* **REQUIREMENT**
Please copy out every line in the records below that includes the word "nicht".
(SOURCE MATERIAL Opens)
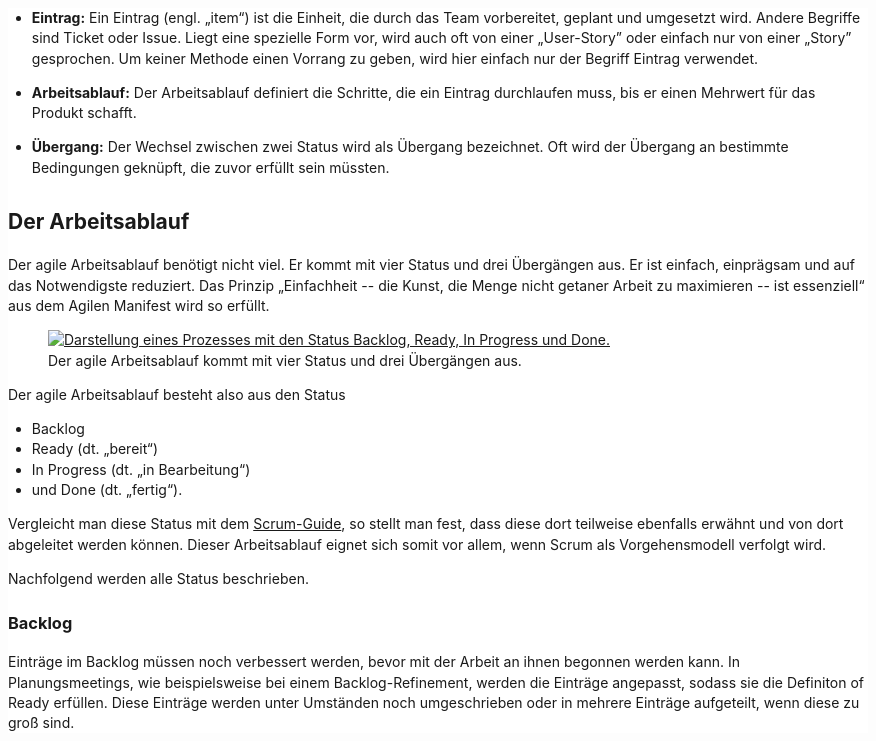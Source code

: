 * **Eintrag:**
    Ein Eintrag (engl. „item“) ist die Einheit, die durch das Team vorbereitet, geplant und umgesetzt wird.
    Andere Begriffe sind Ticket oder Issue. Liegt eine spezielle Form vor, wird auch oft von einer „User-Story” oder einfach nur von einer „Story” gesprochen.
    Um keiner Methode einen Vorrang zu geben, wird hier einfach nur der Begriff Eintrag verwendet.

* **Arbeitsablauf:**
    Der Arbeitsablauf definiert die Schritte, die ein Eintrag durchlaufen muss, bis er einen Mehrwert für das Produkt schafft.

* **Übergang:**
    Der Wechsel zwischen zwei Status wird als Übergang bezeichnet.
    Oft wird der Übergang an bestimmte Bedingungen geknüpft, die zuvor erfüllt sein müssten.

## Der Arbeitsablauf

Der agile Arbeitsablauf benötigt nicht viel.
Er kommt mit vier Status und drei Übergängen aus.
Er ist einfach, einprägsam und auf das Notwendigste reduziert.
Das Prinzip „Einfachheit -- die Kunst, die Menge nicht getaner Arbeit zu maximieren -- ist essenziell“ aus dem Agilen Manifest wird so erfüllt.

<figure>
    <a href="/images/2019-02-29-agile-workflow/agile-workflow.svg">
        <img src="/images/2019-02-29-agile-workflow/agile-workflow.svg" alt="Darstellung eines Prozesses mit den Status Backlog, Ready, In Progress und Done.">
    </a>
    <figcaption>
        Der agile Arbeitsablauf kommt mit vier Status und drei Übergängen aus.
    </figcaption>
</figure>

Der agile Arbeitsablauf besteht also aus den Status

* Backlog
* Ready (dt. „bereit“)
* In Progress (dt. „in Bearbeitung“)
* und Done (dt. „fertig“).

Vergleicht man diese Status mit dem [Scrum-Guide][2], so stellt man fest, dass diese dort teilweise ebenfalls erwähnt und von dort abgeleitet werden können.
Dieser Arbeitsablauf eignet sich somit vor allem, wenn Scrum als Vorgehensmodell verfolgt wird.

Nachfolgend werden alle Status beschrieben.

### Backlog

Einträge im Backlog müssen noch verbessert werden, bevor mit der Arbeit an ihnen begonnen werden kann.
In Planungsmeetings, wie beispielsweise bei einem Backlog-Refinement, werden die Einträge angepasst, sodass sie die Definiton of Ready erfüllen.
Diese Einträge werden unter Umständen noch umgeschrieben oder in mehrere Einträge aufgeteilt, wenn diese zu groß sind.


[1]: https://agilemanifesto.org/iso/de/manifesto.html
[2]: https://www.scrumguides.org/docs/scrumguide/v2017/2017-Scrum-Guide-German.pdf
(SOURCE MATERIAL Closes)
* **PROBLEM SOLUTION**
Der agile Arbeitsablauf benötigt nicht viel.
Das Prinzip „Einfachheit -- die Kunst, die Menge nicht getaner Arbeit zu maximieren -- ist essenziell“ aus dem Agilen Manifest wird so erfüllt.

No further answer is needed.